== Supplied records ==

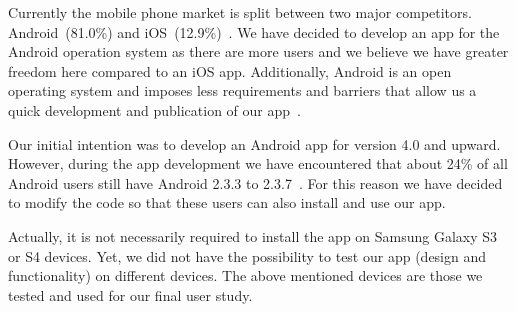\begin{description}[leftmargin=0cm]
	\item[Android:] Currently the mobile phone market is split between two major competitors. Android~(81.0\%) and iOS~(12.9\%)~\cite{androidiosmarketshare}. 
	We have decided to develop an app for the Android operation system as there are more users and we believe we have greater freedom here compared to an iOS app. 
 	Additionally, Android is an open operating system and imposes less requirements and barriers that allow us a quick development and publication of our app~\cite{publishios, publishandroid}. 
	\item[Version:] Our initial intention was to develop an Android app for version 4.0 and upward.
 However, during the app development we have encountered that about 24\% of all Android users still have Android 2.3.3 to 2.3.7~\cite{versionsandroid}. For this reason we have decided to modify the code so that these users can also install and use our app.
	\item[Samsung Galaxy S3 or S4:] Actually, it is not necessarily required to install the app on Samsung Galaxy S3 or S4 devices. 
Yet, we did not have the possibility to test our app (design and functionality) on different devices.
The above mentioned devices are those we tested and used for our final user study.
\end{description}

===

• _Goal of the exercise_: Return each line from the data where the string "devices" can be found.

• _Exercise output_:
	\item[Samsung Galaxy S3 or S4:] Actually, it is not necessarily required to install the app on Samsung Galaxy S3 or S4 devices. 
Yet, we did not have the possibility to test our app (design and functionality) on different devices.
The above mentioned devices are those we tested and used for our final user study.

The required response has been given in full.